▸ Try it: Look through the entries below for the string "course", and copy each line where it is found.

Collected data:
--*--
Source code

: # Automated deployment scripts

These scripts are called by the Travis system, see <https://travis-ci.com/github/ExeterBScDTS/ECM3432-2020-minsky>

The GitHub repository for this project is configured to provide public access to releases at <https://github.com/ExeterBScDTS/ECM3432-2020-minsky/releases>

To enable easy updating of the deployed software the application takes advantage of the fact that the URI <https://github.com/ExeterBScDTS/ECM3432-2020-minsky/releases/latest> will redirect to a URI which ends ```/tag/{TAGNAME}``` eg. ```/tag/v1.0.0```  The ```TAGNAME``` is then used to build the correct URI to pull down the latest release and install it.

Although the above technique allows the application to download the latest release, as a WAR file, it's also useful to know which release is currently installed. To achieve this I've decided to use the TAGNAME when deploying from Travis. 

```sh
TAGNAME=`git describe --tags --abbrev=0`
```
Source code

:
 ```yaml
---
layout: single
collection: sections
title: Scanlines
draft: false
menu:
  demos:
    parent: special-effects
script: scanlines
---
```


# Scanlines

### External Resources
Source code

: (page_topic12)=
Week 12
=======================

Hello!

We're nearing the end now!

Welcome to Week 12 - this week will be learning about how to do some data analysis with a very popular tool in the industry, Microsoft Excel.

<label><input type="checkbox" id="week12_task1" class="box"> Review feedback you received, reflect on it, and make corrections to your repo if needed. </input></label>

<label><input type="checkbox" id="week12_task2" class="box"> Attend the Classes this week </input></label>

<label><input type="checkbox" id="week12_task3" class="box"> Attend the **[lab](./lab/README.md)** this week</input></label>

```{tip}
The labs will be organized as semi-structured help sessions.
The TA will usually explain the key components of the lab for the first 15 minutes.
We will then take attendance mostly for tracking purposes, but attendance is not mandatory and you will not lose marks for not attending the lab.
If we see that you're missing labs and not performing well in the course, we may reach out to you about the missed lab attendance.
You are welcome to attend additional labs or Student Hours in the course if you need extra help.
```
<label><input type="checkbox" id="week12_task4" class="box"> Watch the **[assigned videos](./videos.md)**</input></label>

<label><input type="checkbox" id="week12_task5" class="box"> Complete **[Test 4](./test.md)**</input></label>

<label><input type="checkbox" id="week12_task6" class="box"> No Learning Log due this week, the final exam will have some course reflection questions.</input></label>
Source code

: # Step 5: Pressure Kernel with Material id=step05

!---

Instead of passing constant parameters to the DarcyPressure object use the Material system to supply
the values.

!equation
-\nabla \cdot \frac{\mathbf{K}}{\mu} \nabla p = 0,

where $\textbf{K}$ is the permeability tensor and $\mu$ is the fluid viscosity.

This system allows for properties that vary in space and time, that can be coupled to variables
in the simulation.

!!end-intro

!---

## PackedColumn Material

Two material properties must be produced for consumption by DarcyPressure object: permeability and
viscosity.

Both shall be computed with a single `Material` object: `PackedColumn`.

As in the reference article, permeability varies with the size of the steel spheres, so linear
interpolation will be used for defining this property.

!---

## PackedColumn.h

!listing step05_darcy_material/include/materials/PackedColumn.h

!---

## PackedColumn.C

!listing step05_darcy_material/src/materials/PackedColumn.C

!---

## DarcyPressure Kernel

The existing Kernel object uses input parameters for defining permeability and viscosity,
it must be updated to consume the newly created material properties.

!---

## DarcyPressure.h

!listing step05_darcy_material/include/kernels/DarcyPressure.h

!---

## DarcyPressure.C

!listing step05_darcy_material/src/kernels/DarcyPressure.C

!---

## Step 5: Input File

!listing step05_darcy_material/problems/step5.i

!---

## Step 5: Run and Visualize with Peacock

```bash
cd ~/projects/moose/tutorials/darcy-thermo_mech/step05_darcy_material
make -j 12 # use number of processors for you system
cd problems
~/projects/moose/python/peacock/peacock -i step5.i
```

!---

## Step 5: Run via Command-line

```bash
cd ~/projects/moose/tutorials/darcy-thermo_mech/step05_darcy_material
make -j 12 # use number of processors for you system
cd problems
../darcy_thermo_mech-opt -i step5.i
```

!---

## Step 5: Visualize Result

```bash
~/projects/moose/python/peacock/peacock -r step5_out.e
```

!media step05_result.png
--*--
▸ Exercise output:
If we see that you're missing labs and not performing well in the course, we may reach out to you about the missed lab attendance.
You are welcome to attend additional labs or Student Hours in the course if you need extra help.
<label><input type="checkbox" id="week12_task6" class="box"> No Learning Log due this week, the final exam will have some course reflection questions.</input></label>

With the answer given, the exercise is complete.